Uses: Run production command posts, gate posts, remote posts, vendor booths, art installations and fountains, pumps, LED lights , etc. Charge all production radios, laptops, cameras, video equipment, tools, etc."

http://www.sol-solutions.com/index.php/products-services/solman-portable-solar-solutions.html

When I saw 400 watts all night, I got thought of this fun, extreme idea to be able to game overnight even in a snowstorm and a power outage. But of course, that power would be best reserved first for heating and other necessities. But, just to entertain this thought, has any one been able to connect a solar setup as convenient as this one to a desktop with a 300 or 400watt PSU? I have a 330w. The link includes a picture of a Macbook running on it, which is probably around 60 watts. Ideally I'd use a desktop when it'd be charged above 2kwhs, so there'd always be at least an hour remaining. Also, while this solar setup has an inverter, my guess is that there could also be some solar setups that supply directly to a PSU that doesn't need the AC->DC conversion and only relies on the transformer, since solar could provide DC directly from the lithium batteries.
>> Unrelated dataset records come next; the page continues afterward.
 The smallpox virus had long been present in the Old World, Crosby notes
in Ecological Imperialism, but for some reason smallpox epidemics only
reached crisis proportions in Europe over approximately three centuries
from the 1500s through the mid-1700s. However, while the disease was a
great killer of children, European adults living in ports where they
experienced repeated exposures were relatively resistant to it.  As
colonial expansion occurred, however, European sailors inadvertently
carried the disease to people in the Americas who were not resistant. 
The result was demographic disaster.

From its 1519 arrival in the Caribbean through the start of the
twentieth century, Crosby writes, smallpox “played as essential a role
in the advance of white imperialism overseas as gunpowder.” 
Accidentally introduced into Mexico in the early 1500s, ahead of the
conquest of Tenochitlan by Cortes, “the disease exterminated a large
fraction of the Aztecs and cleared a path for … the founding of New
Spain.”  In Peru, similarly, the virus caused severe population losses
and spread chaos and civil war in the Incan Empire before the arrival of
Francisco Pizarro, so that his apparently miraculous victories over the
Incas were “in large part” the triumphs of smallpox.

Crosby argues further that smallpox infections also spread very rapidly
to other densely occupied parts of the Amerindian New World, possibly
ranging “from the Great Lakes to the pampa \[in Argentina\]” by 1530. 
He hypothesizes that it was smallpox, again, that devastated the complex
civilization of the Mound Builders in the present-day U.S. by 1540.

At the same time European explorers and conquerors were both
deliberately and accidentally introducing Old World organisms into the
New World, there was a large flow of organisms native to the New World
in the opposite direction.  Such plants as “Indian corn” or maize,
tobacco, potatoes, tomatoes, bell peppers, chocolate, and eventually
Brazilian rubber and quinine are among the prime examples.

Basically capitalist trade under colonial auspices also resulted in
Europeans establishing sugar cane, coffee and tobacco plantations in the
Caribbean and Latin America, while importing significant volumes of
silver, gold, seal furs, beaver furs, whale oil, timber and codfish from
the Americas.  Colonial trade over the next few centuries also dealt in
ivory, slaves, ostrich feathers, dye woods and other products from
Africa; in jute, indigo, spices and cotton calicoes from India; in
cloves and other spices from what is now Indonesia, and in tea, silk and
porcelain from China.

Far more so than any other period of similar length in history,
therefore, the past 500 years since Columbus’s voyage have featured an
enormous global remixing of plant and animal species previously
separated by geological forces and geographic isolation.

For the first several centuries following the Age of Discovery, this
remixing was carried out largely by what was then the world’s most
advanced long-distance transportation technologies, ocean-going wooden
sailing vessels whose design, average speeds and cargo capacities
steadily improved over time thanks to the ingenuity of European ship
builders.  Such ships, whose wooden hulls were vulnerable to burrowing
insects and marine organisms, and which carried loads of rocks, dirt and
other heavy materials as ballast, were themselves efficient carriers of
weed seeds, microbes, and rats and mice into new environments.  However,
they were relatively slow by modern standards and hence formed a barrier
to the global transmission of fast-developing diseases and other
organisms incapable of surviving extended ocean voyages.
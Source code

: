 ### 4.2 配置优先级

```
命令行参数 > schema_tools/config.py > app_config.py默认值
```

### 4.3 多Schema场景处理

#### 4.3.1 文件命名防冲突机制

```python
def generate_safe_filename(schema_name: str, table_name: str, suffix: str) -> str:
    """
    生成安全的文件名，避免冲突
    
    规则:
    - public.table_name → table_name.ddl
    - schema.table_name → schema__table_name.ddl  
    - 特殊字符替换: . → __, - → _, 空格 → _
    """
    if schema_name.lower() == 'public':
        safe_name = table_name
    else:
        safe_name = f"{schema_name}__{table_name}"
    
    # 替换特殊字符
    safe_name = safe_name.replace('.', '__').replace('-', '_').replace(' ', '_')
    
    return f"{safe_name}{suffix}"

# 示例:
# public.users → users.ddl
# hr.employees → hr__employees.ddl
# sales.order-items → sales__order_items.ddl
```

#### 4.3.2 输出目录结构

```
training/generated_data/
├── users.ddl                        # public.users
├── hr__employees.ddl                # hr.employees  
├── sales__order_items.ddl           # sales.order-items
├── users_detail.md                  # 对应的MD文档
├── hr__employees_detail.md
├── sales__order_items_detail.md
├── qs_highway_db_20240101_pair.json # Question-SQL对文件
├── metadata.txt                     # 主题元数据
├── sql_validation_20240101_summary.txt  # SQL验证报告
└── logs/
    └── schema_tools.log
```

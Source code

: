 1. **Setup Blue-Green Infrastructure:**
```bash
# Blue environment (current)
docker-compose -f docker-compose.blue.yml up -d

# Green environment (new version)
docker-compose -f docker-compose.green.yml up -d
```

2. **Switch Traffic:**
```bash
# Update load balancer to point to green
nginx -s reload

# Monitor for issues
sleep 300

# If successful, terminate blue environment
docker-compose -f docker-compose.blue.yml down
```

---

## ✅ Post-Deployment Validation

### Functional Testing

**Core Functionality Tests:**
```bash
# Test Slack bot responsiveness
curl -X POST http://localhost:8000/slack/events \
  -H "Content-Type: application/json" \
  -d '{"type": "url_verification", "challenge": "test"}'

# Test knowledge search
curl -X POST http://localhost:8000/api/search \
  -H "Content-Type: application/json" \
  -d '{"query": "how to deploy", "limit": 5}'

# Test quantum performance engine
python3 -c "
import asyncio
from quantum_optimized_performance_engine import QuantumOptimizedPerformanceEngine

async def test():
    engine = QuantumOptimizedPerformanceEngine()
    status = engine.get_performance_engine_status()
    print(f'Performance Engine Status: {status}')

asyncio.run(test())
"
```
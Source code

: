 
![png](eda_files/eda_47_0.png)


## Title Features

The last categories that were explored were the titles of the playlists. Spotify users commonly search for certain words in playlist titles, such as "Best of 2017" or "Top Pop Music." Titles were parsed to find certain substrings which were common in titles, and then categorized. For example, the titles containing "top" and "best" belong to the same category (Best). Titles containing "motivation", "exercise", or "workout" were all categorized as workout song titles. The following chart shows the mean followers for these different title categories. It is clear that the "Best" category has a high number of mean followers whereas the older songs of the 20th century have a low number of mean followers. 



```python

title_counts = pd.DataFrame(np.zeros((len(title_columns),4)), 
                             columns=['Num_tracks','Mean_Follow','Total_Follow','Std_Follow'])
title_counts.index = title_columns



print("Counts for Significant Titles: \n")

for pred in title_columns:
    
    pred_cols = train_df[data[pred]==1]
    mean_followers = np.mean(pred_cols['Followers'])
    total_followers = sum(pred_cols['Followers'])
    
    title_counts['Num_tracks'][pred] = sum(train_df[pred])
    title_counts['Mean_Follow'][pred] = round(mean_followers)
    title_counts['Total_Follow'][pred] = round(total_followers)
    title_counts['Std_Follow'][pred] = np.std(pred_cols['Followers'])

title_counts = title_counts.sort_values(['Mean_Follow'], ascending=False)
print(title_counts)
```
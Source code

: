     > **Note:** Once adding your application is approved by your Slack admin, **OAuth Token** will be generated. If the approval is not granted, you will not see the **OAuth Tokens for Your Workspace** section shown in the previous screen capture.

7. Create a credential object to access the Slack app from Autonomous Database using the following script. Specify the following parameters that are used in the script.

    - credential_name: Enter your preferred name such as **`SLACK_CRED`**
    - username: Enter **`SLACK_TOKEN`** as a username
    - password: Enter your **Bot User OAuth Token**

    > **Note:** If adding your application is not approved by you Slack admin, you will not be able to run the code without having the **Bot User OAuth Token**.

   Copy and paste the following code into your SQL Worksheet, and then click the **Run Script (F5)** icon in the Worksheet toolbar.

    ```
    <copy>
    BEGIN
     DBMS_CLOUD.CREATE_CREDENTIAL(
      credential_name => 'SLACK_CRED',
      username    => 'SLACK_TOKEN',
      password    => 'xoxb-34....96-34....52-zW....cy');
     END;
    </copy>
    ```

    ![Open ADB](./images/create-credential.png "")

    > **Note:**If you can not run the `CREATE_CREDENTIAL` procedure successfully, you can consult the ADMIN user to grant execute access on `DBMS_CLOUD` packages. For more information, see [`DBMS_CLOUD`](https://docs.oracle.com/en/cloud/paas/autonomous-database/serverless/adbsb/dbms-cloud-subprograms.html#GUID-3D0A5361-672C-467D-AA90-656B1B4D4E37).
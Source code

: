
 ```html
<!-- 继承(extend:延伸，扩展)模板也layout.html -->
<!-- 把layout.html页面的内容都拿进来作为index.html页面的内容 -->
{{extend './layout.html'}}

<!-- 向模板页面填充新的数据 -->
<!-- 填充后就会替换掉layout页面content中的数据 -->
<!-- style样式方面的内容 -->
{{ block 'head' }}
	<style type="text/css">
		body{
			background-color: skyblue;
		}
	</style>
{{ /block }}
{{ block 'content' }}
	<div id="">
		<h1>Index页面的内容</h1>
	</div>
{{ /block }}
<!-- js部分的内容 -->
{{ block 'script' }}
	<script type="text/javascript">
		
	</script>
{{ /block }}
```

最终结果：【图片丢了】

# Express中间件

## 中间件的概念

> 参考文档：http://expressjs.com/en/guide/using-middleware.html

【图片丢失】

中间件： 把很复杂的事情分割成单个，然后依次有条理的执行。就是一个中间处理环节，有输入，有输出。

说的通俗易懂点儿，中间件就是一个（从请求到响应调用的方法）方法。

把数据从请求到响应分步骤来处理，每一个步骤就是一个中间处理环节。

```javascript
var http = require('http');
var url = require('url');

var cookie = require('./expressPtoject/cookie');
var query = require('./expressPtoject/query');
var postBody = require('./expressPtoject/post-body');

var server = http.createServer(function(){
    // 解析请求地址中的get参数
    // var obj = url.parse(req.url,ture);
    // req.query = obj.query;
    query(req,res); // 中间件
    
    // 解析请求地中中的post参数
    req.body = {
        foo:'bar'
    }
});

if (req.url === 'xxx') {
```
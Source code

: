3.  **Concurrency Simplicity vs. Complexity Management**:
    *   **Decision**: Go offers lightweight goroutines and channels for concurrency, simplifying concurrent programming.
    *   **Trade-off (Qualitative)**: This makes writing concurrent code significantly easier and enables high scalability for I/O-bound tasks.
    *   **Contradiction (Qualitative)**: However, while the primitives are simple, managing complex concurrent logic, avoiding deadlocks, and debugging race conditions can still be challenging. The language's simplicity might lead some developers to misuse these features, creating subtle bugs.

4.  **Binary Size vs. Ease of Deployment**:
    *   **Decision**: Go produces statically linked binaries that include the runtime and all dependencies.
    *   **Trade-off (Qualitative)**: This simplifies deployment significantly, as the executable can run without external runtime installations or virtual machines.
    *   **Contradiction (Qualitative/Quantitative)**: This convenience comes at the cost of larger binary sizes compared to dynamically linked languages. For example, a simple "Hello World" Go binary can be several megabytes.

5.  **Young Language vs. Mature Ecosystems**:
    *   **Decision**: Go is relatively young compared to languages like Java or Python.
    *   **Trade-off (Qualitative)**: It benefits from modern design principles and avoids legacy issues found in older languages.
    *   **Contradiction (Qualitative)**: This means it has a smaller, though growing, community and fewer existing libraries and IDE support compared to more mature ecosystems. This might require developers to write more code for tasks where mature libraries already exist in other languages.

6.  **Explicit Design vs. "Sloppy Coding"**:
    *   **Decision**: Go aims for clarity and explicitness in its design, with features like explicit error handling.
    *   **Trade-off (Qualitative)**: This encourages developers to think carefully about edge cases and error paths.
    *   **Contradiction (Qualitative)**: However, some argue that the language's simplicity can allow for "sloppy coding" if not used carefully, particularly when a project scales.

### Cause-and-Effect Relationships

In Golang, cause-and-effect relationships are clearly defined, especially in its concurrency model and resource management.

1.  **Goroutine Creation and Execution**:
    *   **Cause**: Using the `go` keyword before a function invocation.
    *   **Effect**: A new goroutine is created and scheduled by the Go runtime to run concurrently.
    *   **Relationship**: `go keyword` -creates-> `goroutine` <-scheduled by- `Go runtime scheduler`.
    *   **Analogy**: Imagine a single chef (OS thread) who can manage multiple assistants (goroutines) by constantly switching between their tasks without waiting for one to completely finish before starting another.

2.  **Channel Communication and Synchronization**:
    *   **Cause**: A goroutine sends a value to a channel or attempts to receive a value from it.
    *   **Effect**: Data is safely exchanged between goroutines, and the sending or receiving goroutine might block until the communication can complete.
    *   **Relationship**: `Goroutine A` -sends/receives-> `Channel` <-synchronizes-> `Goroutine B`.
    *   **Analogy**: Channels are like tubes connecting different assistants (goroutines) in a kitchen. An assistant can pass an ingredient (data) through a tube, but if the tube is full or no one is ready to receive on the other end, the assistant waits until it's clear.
I'm also curious how the system would turn off if it ran out of juice.

Edit: I also think it can run up to 25amps, which might be enough for some PSUs.

the psu your after is a wide-range-Dc power supply. like one of these two..
http://www.mini-box.com/PicoPSU-120-WI-25-12-25V-DC-DC-ATX-power-supply
http://www.mini-box.com/M4-ATX?sc=8&category=981
though that would limit the video card you can run.. it would allow you to run either 12v=16+v nom dc panel or 24v=26+ nom dc panel. i would suggest some kind of power smoother in line before the psu, like a small bank of SLA/AGM batteries or a small bank of super caps.

Evilsizer said:

the psu your after is a wide-range-Dc power supply. like one of these two..
http://www.mini-box.com/PicoPSU-120-WI-25-12-25V-DC-DC-ATX-power-supply
http://www.mini-box.com/M4-ATX?sc=8&category=981
though that would limit the video card you can run.. it would allow you to run either 12v=16+v nom dc panel or 24v=26+ nom dc panel. i would suggest some kind of power smoother in line before the psu, like a small bank of SLA/AGM batteries or a small bank of super caps.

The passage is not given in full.